Del resto, trattando la definizione della voce Alchimiste, Malouin si avvale ancora della distinzione tra
i veri e i falsi alchimisti, tralasciando il biasimo per la possibile fraudolenza legata alla vendita dei
ritrovati alchemici, e suggerendo, piuttosto, l’uso consapevole e scientificamente corretto da parte
degli alchimisti dei principi chimici; ma soprattutto egli pone in evidenza l’utilità che gli uomini
possono trarre dalle scoperte così ottenute:33
On doit distinguer les Alchimistes en vrais & en faux, ou fous.
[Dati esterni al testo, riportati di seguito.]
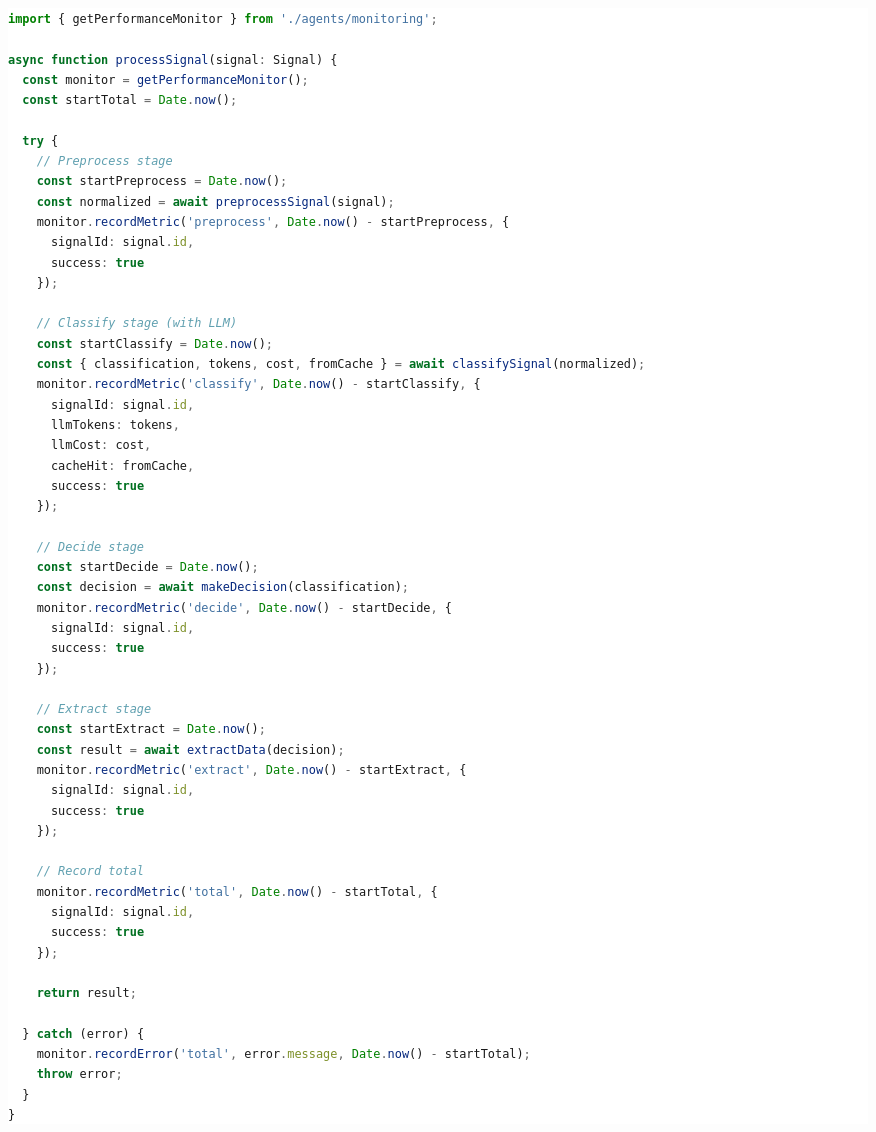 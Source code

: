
 ```typescript
import { getPerformanceMonitor } from './agents/monitoring';

async function processSignal(signal: Signal) {
  const monitor = getPerformanceMonitor();
  const startTotal = Date.now();
  
  try {
    // Preprocess stage
    const startPreprocess = Date.now();
    const normalized = await preprocessSignal(signal);
    monitor.recordMetric('preprocess', Date.now() - startPreprocess, {
      signalId: signal.id,
      success: true
    });
    
    // Classify stage (with LLM)
    const startClassify = Date.now();
    const { classification, tokens, cost, fromCache } = await classifySignal(normalized);
    monitor.recordMetric('classify', Date.now() - startClassify, {
      signalId: signal.id,
      llmTokens: tokens,
      llmCost: cost,
      cacheHit: fromCache,
      success: true
    });
    
    // Decide stage
    const startDecide = Date.now();
    const decision = await makeDecision(classification);
    monitor.recordMetric('decide', Date.now() - startDecide, {
      signalId: signal.id,
      success: true
    });
    
    // Extract stage
    const startExtract = Date.now();
    const result = await extractData(decision);
    monitor.recordMetric('extract', Date.now() - startExtract, {
      signalId: signal.id,
      success: true
    });
    
    // Record total
    monitor.recordMetric('total', Date.now() - startTotal, {
      signalId: signal.id,
      success: true
    });
    
    return result;
    
  } catch (error) {
    monitor.recordError('total', error.message, Date.now() - startTotal);
    throw error;
  }
}
```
Les utiles Alchimistes vrais sont
ceux qui, après avoir travaillé à la Chimie ordinaire en Physiciens, poussent plus loin leurs
recherches, en travaillant par principes & méthodiquement à des combinaisons curieuses &, par
lesquelles on imite les ouvrages de la nature, ou qui les rendent plus propres à l’usage des
hommes, soit en leur donnant une perfection particuliere, soit en y ajoûtant des agrémens qui,
quoique artificiels, sont dans certains cas plus beaux que ceux qui viennent de la simple nature
dénuée de tout art, pourvû que ces agrémens artificiels soient fondés sur la nature même, &
l’imitent dans son beau. (I, 249)
Contrariamente il falso alchimista non affidandosi all’esattezza delle leggi chimiche, produce
oggetti inutili se non dannosi:
Ceux au contraire qui sans savoir bien la Chimie ordinaire, ou qui même sans en avoir de teinture,
se jettent dans l’Alchimie sans méthode & sans principes, ne lisant que des Livres énigmatiques
qu’ils estiment d’autant plus qu’ils les comprennent moins, sont de faux Alchimistes, qui perdent
leur tems & leur bien, parce que travaillant sans connoissance, ils ne trouvent point ce qu’ils
cherchent, & font plus de dépense que s’ils étoient instruits, parce qu’ils employent souvent des
choses inutiles, & qu’ils ne savent pas sauver certaines matieres qu’on peut retirer des opérations
manquées. (I, 249)
32
Nella stessa Encyclopédie molti simboli alchemici furono ad esempio usati per rappresentare elementi chimici
e lo stesso Diderot «aveva tenuto un atteggiamento molto ambiguo nei confronti dell’alchimia tanto che,
accanto alle numerose illustrazioni del laboratorio e degli strumenti di chimica pubblicate nel ventesimo volume,
aveva affiancato una rappresentazione della Grande Opera tratta dell’opera alchemica di Libavius»:
ANTONELLI-BERETTA, Introduzione, 18.
33 Evidente la consonanza con la definizione di ‘alchimia vera’ di Varchi.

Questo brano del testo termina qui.